* [PROBLEM DESCRIPTION] Copy out the full listing exactly, omitting any picture it contains.

* [SOURCE DATA]
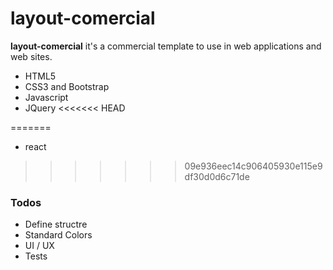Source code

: # layout-comercial

**layout-comercial** it's a commercial template to use in web applications and web sites. 

  - HTML5
  - CSS3 and Bootstrap
  - Javascript
  - JQuery
<<<<<<< HEAD
  
=======
  - react


>>>>>>> 09e936eec14c906405930e115e9df30d0d6c71de
  ### Todos

 - Define structre
 - Standard Colors
 - UI / UX
 - Tests
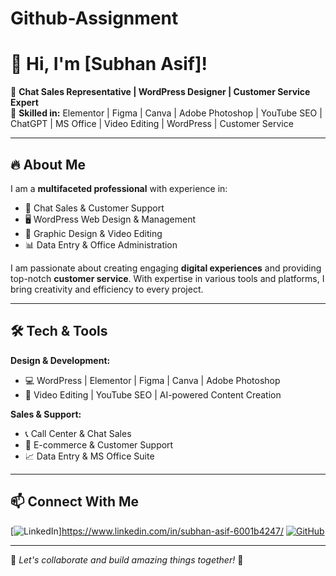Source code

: # Github-Assignment

# 👋 Hi, I'm [Subhan Asif]!

🚀 **Chat Sales Representative | WordPress Designer | Customer Service Expert**  
🎯 **Skilled in:** Elementor | Figma | Canva | Adobe Photoshop | YouTube SEO | ChatGPT | MS Office | Video Editing | WordPress | Customer Service

---

## 🔥 About Me
I am a **multifaceted professional** with experience in:
- 💬 Chat Sales & Customer Support
- 🖥️ WordPress Web Design & Management
- 🎨 Graphic Design & Video Editing
- 📊 Data Entry & Office Administration

I am passionate about creating engaging **digital experiences** and providing top-notch **customer service**. With expertise in various tools and platforms, I bring creativity and efficiency to every project.

---

## 🛠️ Tech & Tools
**Design & Development:**
- 💻 WordPress | Elementor | Figma | Canva | Adobe Photoshop
- 🎥 Video Editing | YouTube SEO | AI-powered Content Creation

**Sales & Support:**
- 📞 Call Center & Chat Sales
- 🛒 E-commerce & Customer Support
- 📈 Data Entry & MS Office Suite

---

## 📫 Connect With Me
[![LinkedIn](https://img.shields.io/badge/LinkedIn-Connect-blue?style=for-the-badge&logo=linkedin)]https://www.linkedin.com/in/subhan-asif-6001b4247/
[![GitHub](https://img.shields.io/badge/GitHub-Follow-black?style=for-the-badge&logo=github)](https://github.com/Subhan1661) 


---

🌟 *Let's collaborate and build amazing things together!* 🚀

* [ANSWER TO THE EXERCISE]
Source code

: # layout-comercial

**layout-comercial** it's a commercial template to use in web applications and web sites. 

  - HTML5
  - CSS3 and Bootstrap
  - Javascript
  - JQuery
<<<<<<< HEAD
  
=======
  - react


>>>>>>> 09e936eec14c906405930e115e9df30d0d6c71de
  ### Todos

 - Define structre
 - Standard Colors
 - UI / UX
 - Tests
Source code

: # Github-Assignment

# 👋 Hi, I'm [Subhan Asif]!

🚀 **Chat Sales Representative | WordPress Designer | Customer Service Expert**  
🎯 **Skilled in:** Elementor | Figma | Canva | Adobe Photoshop | YouTube SEO | ChatGPT | MS Office | Video Editing | WordPress | Customer Service

---

## 🔥 About Me
I am a **multifaceted professional** with experience in:
- 💬 Chat Sales & Customer Support
- 🖥️ WordPress Web Design & Management
- 🎨 Graphic Design & Video Editing
- 📊 Data Entry & Office Administration

I am passionate about creating engaging **digital experiences** and providing top-notch **customer service**. With expertise in various tools and platforms, I bring creativity and efficiency to every project.

---

## 🛠️ Tech & Tools
**Design & Development:**
- 💻 WordPress | Elementor | Figma | Canva | Adobe Photoshop
- 🎥 Video Editing | YouTube SEO | AI-powered Content Creation

**Sales & Support:**
- 📞 Call Center & Chat Sales
- 🛒 E-commerce & Customer Support
- 📈 Data Entry & MS Office Suite

---

## 📫 Connect With Me
[![LinkedIn](https://img.shields.io/badge/LinkedIn-Connect-blue?style=for-the-badge&logo=linkedin)]https://www.linkedin.com/in/subhan-asif-6001b4247/
[![GitHub](https://img.shields.io/badge/GitHub-Follow-black?style=for-the-badge&logo=github)](https://github.com/Subhan1661) 


---

🌟 *Let's collaborate and build amazing things together!* 🚀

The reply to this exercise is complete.